Thanks. This is my second one caught. First time trying. Lotta fun. How long should I leave it up ?


----------



## SubwayRocket (Feb 8, 2017)

*Re: Question on Bee Swarm hanging outside on the front of the trap*



Michael Carnahan said:


> They will move in, most likely by this evening. Congratulations on your new swarm.





SubwayRocket said:


> Thanks !
> 
> Should I leave them in place a few days to build up comb and start laying ?
> 
> ...


----------



## MichiganMike (Mar 25, 2014)

*Re: Question on Bee Swarm hanging outside on the front of the trap*

I hope the other posters are right, however I had a swarm hang on a trap last year and then flew off. So it is not a sure thing that they will enter. Good luck and let us know how it turns out.


----------



## FlowerPlanter (Aug 3, 2011)

*Re: Question on Bee Swarm hanging outside on the front of the trap*

Every year I would catch one or two like this. If they make comb they seem to use it.

Most of that was brood. They did start to work one frame inside the box.


----------



## SubwayRocket (Feb 8, 2017)

*Re: Question on Bee Swarm hanging outside on the front of the trap*

Nope. They moved on. They drew a little wax on the front where the swarm was hanging, they drew a little comb on this frame and this small cluster of bees , also a similar size small cluster on the inside front wall of the box . I took out the baggie with the LGO cotton ball , also removed the LGO Q-tips .


----------



## MichiganMike (Mar 25, 2014)

*Re: Question on Bee Swarm hanging outside on the front of the trap*

I am not surprised, as I mentioned earlier the same thing happened to me. In the future if I have a swarm hanging on one of my traps I will capture them and hive them.


----------



## SubwayRocket (Feb 8, 2017)

*Re: Question on Bee Swarm hanging outside on the front of the trap*



MichiganMike said:


> I am not surprised, as I mentioned earlier the same thing happened to me. In the future if I have a swarm hanging on one of my traps I will capture them and hive them.

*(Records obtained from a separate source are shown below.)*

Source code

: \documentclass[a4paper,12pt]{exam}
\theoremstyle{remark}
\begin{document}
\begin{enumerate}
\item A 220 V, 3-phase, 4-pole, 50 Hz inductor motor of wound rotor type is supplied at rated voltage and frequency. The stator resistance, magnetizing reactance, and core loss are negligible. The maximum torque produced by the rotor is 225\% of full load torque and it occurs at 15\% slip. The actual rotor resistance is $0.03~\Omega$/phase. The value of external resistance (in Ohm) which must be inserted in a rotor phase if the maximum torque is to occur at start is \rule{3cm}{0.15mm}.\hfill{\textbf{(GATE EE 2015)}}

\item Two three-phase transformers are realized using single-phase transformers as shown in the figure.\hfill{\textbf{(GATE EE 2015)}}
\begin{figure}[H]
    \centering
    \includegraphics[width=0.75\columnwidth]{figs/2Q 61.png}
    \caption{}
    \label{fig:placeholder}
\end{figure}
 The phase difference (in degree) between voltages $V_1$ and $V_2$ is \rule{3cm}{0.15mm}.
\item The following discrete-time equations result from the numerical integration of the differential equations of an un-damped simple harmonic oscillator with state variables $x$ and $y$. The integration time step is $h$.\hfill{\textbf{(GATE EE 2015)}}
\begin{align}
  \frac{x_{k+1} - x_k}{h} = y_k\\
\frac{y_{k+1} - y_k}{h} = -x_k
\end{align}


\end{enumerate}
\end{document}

 I hear ya . I posted , kept trying to get advice but no responses to my question...so I left it be. I may have had a chance to go back there after work or next morning and drop them into a cardboard box ...owell...live and learn. I definitely learned something. Meanwhile the other trap I caught and hived a swarm off about 8 days ago is teeming with bees . idk if they are stragglers from the swarm I caught or what. I did take that trap down just before dark, when I didnt see bees coming or going anymore. Maybe I'll take that trap down tomorrow morning very early and have a look.


----------